Key features: The platform allows users to upload their protein sequence data and desired optimization goals, after which Cradle's AI suggests specific mutations likely to improve the target properties. For example, a scientist could aim to increase the thermostability of an enzyme or enhance its binding affinity to a specific substrate. The system provides a ranked list of variant sequences with predicted performance scores. Users can then synthesize and test the most promising candidates, feeding the results back into the platform to further refine the AI's predictions in an iterative, closed-loop workflow.
What sets Cradle apart is its focus on being a practical, biologist-centric tool that integrates directly into the experimental workflow, rather than just a computational prediction engine. It emphasizes usability for wet-lab scientists without requiring deep expertise in bioinformatics or coding. Technically, it leverages advanced generative models and likely fine-tunes recommendations based on user-provided data, creating a customized prediction model. The platform is accessed via a web interface, simplifying the process of submitting design requests and analyzing results compared to managing complex local software pipelines.

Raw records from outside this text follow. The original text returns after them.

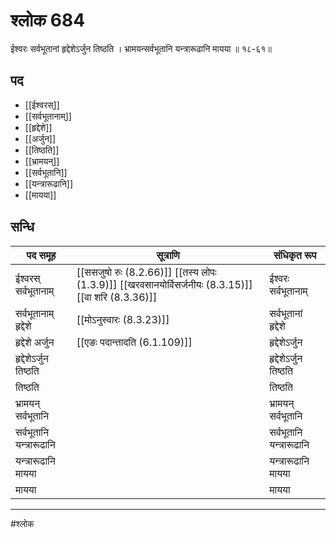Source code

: # श्लोक 684

ईश्वरः सर्वभूतानां हृद्देशेऽर्जुन तिष्ठति ।
भ्रामयन्सर्वभूतानि यन्त्रारूढानि मायया ॥ १८-६१॥


## पद 

- [[ईश्वरस्]]
- [[सर्वभूतानाम्]]
- [[हृद्देशे]]
- [[अर्जुन]]
- [[तिष्ठति]]
- [[भ्रामयन्]]
- [[सर्वभूतानि]]
- [[यन्त्रारूढानि]]
- [[मायया]]

## सन्धि

| पद समूह | सूत्राणि | संधिकृत रूप |
| ----- | ----- | ----- |
| ईश्वरस् सर्वभूतानाम् |  [[ससजुषो रुः (8.2.66)]] [[तस्य लोपः (1.3.9)]] [[खरवसानयोर्विसर्जनीयः (8.3.15)]] [[वा शरि (8.3.36)]] | ईश्वरः सर्वभूतानाम् |
| सर्वभूतानाम् हृद्देशे |  [[मोऽनुस्वारः (8.3.23)]] | सर्वभूतानां हृद्देशे |
| हृद्देशे अर्जुन |  [[एङः पदान्तादति (6.1.109)]] | हृद्देशेऽर्जुन |
| हृद्देशेऽर्जुन तिष्ठति |  | हृद्देशेऽर्जुन तिष्ठति |
| तिष्ठति |  | तिष्ठति |
| भ्रामयन् सर्वभूतानि |  | भ्रामयन् सर्वभूतानि |
| सर्वभूतानि यन्त्रारूढानि |  | सर्वभूतानि यन्त्रारूढानि |
| यन्त्रारूढानि मायया |  | यन्त्रारूढानि मायया |
| मायया |  | मायया |


---

#श्लोक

Ideal for research scientists, protein engineers, and biotechnologists in both academic institutions and industrial R&D departments, particularly in fields like therapeutic antibody development, enzyme engineering for industrial processes, and the design of novel biomaterials. Specific use cases include optimizing the yield of a protein produced in cell culture, designing more stable vaccine antigens, or engineering enzymes for novel catalytic functions in sustainable chemistry.
As a freemium service, Cradle offers a free tier with basic access to its AI design capabilities, suitable for initial exploration and smaller projects. For intensive commercial or academic research requiring higher throughput, priority support, and advanced features, the platform provides paid subscription plans. These are typically structured on a per-project or seat basis, catering to the needs of larger teams and enterprises with more demanding data and design requirements.